One of Israel’s main claims during the war was that it made every effort to protect Lebanese civilians from its aerial bombardments. The casualty figures suggested otherwise, and increasingly so too does other evidence.

A shocking aspect of the war was Israel’s firing of at least a million cluster bombs, old munitions supplied by the US with a failure rate as high as 50 percent, in the last days of fighting. The tiny bomblets, effectively small land mines, were left littering south Lebanon after the UN-brokered ceasefire, and are reported so far to have killed 30 civilians and wounded at least another 180. Israeli commanders have admitted firing 1.2 million such bomblets, while the UN puts the figure closer to 3 million.

At the time, it looked suspiciously as if Israel had taken the brief opportunity before the war’s end to make south Lebanon — the heartland of both the country’s Shia population and its militia, Hizballah — uninhabitable, and to prevent the return of hundreds of thousands of Shia who had fled Israel’s earlier bombing campaigns.

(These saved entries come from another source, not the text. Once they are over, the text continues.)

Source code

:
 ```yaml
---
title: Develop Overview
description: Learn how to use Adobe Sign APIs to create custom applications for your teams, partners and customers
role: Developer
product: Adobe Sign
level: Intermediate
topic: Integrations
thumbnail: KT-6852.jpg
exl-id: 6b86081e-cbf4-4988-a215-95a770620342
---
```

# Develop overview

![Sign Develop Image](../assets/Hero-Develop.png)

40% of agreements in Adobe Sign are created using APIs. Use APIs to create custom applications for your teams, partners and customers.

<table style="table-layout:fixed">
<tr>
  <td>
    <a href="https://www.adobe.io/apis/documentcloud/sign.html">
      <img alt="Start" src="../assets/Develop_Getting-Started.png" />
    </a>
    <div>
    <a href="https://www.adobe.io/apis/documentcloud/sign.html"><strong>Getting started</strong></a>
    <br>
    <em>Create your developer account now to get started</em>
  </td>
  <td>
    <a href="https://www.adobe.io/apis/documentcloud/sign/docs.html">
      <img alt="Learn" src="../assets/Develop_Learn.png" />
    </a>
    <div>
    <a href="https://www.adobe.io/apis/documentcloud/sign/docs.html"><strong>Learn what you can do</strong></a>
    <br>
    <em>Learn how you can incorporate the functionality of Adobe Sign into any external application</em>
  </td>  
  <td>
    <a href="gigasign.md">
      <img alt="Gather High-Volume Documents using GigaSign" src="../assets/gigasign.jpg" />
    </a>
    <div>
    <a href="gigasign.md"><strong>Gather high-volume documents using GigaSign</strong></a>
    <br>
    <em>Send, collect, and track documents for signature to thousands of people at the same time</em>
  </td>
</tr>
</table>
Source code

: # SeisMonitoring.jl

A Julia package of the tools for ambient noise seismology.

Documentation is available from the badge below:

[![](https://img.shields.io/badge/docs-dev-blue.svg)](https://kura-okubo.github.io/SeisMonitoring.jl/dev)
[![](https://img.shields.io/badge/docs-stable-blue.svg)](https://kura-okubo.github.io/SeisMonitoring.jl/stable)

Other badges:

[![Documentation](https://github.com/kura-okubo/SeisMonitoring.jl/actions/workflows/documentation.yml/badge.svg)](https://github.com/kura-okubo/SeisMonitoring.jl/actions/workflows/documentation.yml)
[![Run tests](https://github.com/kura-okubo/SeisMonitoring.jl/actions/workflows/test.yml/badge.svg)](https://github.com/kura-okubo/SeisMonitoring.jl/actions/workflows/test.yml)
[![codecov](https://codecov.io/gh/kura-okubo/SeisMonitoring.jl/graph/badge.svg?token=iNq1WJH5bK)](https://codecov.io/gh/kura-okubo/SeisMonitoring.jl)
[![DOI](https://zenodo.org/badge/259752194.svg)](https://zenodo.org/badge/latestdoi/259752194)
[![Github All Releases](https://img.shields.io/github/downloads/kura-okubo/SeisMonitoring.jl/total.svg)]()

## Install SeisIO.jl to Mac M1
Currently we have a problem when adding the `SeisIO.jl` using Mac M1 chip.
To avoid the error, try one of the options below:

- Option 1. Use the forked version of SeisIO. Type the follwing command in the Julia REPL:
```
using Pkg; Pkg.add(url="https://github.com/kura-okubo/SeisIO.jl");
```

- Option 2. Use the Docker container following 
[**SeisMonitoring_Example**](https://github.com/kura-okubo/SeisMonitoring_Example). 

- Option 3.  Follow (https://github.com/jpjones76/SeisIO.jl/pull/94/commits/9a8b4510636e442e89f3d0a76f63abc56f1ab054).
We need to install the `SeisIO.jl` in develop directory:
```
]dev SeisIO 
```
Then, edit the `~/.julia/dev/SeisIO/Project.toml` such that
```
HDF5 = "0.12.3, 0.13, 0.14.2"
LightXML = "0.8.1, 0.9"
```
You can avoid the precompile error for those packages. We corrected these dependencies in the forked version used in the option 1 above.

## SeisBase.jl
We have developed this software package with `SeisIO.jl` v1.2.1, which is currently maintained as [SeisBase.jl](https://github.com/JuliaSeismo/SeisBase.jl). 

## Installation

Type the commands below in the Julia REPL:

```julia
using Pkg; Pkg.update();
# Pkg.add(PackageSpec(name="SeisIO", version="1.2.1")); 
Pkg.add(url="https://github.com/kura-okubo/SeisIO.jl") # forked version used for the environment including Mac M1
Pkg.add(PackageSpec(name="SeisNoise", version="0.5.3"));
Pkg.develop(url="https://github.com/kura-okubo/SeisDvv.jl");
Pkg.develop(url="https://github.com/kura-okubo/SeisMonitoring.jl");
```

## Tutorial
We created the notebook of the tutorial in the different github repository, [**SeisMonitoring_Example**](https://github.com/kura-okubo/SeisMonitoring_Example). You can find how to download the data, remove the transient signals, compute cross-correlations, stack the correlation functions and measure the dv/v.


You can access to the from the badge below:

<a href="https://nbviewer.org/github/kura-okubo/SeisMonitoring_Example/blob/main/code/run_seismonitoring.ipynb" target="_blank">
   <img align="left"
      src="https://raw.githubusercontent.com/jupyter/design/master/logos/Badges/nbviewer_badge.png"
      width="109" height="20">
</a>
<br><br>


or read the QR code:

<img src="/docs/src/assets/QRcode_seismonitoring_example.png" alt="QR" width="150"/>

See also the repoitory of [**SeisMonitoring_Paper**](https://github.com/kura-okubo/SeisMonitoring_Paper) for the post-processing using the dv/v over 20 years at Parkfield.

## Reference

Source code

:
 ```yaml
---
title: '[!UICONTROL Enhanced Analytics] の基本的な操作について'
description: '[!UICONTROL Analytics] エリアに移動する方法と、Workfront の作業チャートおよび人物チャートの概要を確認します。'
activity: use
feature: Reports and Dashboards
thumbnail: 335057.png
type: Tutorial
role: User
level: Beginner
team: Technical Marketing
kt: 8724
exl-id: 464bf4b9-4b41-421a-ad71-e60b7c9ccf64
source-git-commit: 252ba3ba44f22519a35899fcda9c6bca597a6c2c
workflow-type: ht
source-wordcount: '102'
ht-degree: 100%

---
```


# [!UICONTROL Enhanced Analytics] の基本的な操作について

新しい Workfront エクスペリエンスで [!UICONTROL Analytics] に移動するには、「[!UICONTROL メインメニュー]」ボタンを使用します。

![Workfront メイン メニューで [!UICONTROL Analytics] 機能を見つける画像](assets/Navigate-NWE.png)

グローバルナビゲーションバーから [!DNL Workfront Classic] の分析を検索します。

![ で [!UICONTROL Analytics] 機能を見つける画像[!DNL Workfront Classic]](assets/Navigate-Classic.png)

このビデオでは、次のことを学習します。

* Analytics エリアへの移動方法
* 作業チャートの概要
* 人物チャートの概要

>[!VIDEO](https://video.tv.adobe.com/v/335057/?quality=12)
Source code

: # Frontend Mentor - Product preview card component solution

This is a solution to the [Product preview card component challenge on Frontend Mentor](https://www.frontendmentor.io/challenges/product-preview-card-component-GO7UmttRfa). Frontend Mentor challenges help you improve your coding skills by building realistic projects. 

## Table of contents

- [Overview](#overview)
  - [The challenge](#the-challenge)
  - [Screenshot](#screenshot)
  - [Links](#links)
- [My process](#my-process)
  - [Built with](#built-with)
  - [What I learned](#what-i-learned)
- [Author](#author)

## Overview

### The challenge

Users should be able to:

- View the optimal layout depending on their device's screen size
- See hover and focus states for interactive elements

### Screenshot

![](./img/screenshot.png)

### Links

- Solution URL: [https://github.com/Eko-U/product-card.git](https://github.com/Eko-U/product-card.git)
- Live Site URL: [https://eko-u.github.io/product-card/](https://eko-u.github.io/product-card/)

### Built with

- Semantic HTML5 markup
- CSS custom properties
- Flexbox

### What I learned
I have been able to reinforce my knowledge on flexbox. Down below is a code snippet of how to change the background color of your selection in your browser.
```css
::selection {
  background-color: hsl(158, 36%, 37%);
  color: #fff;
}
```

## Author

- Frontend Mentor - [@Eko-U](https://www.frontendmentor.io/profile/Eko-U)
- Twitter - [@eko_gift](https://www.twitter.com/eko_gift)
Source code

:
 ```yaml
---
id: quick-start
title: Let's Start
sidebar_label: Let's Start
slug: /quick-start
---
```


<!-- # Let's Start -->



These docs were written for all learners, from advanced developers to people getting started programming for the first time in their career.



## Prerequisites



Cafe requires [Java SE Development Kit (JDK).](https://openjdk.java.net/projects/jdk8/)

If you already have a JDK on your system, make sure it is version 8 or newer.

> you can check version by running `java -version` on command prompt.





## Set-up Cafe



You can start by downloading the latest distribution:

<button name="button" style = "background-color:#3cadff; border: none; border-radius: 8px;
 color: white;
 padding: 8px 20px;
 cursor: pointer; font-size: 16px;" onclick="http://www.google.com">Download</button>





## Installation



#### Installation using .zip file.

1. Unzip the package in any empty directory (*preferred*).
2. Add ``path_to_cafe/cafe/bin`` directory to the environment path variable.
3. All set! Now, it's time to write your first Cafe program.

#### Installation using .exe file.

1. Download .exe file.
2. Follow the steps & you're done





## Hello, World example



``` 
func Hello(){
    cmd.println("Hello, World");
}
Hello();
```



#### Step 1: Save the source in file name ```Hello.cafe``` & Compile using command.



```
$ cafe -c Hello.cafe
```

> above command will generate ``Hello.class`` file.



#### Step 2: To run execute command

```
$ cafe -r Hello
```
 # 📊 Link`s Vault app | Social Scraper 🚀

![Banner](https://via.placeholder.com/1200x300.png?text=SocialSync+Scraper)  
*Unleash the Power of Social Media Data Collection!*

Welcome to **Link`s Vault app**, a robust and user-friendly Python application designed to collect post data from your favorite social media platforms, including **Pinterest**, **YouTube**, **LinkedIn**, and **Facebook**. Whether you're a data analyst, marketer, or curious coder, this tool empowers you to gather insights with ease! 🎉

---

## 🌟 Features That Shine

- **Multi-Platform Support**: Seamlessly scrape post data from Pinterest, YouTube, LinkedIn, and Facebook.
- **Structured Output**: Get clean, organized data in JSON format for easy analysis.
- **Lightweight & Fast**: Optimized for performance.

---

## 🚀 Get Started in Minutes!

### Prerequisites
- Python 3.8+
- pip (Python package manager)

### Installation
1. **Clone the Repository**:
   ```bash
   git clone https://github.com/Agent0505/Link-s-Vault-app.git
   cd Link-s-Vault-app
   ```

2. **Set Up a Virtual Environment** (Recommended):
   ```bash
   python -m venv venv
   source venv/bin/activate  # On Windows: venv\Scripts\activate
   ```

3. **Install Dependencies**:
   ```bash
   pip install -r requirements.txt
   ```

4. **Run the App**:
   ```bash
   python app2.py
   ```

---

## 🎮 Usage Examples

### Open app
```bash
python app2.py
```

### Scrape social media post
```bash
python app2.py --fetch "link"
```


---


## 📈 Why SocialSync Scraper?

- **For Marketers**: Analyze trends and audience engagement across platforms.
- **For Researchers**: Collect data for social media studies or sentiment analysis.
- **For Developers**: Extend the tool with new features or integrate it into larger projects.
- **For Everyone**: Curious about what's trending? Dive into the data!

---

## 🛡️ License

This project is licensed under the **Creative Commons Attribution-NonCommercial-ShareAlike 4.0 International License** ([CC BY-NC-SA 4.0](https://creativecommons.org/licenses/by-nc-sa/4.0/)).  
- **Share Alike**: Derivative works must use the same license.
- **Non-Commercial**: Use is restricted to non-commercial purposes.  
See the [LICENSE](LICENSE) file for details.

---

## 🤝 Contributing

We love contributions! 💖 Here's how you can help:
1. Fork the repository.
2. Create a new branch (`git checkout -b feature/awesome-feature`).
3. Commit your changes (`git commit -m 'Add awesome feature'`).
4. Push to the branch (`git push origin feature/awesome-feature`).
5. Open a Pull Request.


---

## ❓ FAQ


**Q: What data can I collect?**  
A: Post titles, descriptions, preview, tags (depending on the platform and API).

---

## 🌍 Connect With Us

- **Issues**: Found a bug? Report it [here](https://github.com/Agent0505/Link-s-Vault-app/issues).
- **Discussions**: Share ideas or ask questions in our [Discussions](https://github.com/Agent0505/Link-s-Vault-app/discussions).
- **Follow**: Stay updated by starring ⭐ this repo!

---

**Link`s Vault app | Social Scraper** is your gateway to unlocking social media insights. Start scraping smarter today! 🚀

Israel’s use of cluster bombs has been described as a war crime by human rights organizations. According to the rules set by Israel’s then chief of staff, Dan Halutz, the bombs should have been used only in open and unpopulated areas — although with such a high failure rate, this would have done little to prevent later civilian casualties.

After the war, the army ordered an investigation, mainly to placate Washington, which was concerned at the widely reported fact that it had supplied the munitions. The findings, which should have been published months ago, have yet to be made public.

The delay is not surprising. An initial report by the army, leaked to the Israeli media, discovered that the cluster bombs had been fired into Lebanese population centers in gross violation of international law. The order was apparently given by the head of the Northern Command at the time, Udi Adam. A US State Department investigation reached a similar conclusion.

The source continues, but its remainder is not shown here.